Question: Understanding Vcf File Format
8
8.5 years ago by
Tryingtogetthere180 wrote:

let me start by saying I've spent hours at the http://vcftools.sourceforge.net/specs.html but I still don't understand some of the vcf fields.

For example, In the following record I dont understand some of the GT:AD:DP:GQ:PL information chr1 897723 rs6696911 C T 453.42 PASS AC=1;AF=0.50;AN=2;BaseQRankSum=-0.479;DB;DP=36;Dels=0.00;FS=1.480;HRun=2;HaplotypeScore=0.0000;MQ=41.37;MQ0=0;MQRankSum=-0.578;QD=12.60;ReadPosRankSum=0.842

GT=1/1 I'm pretty sure both allele have T's. Whereas 1/0 would mean hetro for ref and snp? AD = 19,17 - I cant find and explanation what AD means? DP = 36 easy to understand GQ = 87.16 Why are there two values in this field? PL = 483,0,532 - I'm a bit baffled about this field?

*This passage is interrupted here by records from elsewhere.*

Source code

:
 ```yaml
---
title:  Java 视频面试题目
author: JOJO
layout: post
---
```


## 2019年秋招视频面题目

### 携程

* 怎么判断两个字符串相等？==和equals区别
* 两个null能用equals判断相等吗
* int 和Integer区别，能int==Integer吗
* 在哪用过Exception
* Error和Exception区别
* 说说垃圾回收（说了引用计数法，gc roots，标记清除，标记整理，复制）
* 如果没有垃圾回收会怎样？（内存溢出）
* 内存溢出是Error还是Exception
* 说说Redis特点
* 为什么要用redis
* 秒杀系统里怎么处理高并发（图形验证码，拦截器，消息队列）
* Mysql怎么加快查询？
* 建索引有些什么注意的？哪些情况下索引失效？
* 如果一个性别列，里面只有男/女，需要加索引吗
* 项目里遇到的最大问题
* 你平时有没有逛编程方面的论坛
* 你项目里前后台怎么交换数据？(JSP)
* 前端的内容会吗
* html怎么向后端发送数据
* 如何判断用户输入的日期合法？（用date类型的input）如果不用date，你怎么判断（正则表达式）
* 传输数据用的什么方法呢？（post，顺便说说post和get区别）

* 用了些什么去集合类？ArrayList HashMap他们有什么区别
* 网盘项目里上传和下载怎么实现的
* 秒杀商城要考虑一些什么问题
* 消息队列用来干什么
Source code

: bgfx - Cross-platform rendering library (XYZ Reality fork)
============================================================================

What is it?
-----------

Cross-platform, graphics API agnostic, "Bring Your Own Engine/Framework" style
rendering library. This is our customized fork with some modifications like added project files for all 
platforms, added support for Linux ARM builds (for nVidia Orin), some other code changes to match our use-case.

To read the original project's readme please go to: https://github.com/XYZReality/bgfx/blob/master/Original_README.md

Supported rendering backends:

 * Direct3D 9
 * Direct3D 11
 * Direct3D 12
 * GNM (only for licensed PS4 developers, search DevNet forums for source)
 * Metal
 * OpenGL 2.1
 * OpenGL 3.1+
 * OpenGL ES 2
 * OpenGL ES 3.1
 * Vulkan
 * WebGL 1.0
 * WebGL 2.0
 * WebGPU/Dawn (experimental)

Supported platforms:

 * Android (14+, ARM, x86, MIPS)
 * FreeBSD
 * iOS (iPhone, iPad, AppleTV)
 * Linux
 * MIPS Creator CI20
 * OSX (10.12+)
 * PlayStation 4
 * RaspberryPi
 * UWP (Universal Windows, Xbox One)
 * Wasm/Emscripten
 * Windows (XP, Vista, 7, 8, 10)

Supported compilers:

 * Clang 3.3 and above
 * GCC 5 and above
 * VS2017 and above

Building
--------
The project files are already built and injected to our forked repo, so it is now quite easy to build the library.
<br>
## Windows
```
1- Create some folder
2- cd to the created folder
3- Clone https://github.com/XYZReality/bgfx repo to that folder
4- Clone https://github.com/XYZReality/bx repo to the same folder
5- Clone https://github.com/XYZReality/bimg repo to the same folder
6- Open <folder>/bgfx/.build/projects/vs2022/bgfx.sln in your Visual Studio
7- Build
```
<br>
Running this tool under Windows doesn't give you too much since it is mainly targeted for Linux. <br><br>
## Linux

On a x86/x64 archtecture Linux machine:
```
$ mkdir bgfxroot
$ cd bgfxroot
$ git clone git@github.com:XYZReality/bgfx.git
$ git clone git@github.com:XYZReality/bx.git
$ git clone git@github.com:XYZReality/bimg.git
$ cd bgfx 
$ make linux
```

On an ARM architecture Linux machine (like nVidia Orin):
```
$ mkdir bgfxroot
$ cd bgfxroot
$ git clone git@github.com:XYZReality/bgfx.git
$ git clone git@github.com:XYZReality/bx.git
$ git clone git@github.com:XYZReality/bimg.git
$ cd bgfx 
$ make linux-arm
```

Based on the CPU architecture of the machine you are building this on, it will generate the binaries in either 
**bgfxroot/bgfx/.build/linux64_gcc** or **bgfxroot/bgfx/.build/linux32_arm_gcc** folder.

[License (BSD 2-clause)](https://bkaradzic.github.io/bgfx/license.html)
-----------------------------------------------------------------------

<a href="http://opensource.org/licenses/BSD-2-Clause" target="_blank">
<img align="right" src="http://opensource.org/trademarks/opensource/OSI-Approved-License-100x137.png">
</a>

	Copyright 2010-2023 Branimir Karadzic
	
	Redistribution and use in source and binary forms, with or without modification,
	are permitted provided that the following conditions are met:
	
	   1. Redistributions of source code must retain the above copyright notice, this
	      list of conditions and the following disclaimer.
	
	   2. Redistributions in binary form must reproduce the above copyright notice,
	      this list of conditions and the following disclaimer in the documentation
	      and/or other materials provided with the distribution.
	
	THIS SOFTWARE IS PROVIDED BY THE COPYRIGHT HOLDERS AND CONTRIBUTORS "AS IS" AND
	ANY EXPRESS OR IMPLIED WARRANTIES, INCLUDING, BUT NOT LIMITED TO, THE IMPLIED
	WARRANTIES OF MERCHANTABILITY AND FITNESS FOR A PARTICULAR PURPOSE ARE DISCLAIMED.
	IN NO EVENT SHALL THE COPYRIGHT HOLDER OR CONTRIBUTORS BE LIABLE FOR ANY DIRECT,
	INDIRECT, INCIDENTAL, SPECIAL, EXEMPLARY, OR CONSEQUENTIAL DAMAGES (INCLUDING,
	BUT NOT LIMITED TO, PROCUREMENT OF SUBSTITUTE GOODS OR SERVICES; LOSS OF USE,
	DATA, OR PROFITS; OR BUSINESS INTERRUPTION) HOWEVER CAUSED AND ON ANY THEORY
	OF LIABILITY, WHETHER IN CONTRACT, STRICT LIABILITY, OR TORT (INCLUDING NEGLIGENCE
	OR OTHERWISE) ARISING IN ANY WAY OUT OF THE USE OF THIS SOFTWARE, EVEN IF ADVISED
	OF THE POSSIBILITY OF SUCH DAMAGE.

thanks for your help, Trying to get there

vcf format • 26k views
modified 8.2 years ago by Jorge Amigo11k • written 8.5 years ago by Tryingtogetthere180

Thanks for the link but I have been there also. That for the AD definition. I understand that PL is phred-scaled genotype likelihood but why are there three values? Thanks

Also why are the two genotype quality values thanks

There is only one GQ value. It is 87.16 (87 and 16/100)

16
8.5 years ago by
Swbarnes21.5k
Swbarnes21.5k wrote:

For a biallelic site, the PL has three numbers, The first one is the probability that the site is homozgyous reference, the second is the probability that the sample is heterzygous, the third that it is homozygous for the alternate letter. The higher the number, the less likely it is that your sample is that genotype. So if your PL is 483,0,532 the software is quite sure that your sample is not homozygous reference or homozygous alternate, it's heterozygous. And the GT shows that, by being 0/1. If the first and last numbers had been lower, then the quality of the SNP woud be poorer, and the genotype would be less confident.

2

I think that means you have 19 reads showing the reference allele, and 17 reads showing the alterante allele. Those do add up to 36, which is your total depth.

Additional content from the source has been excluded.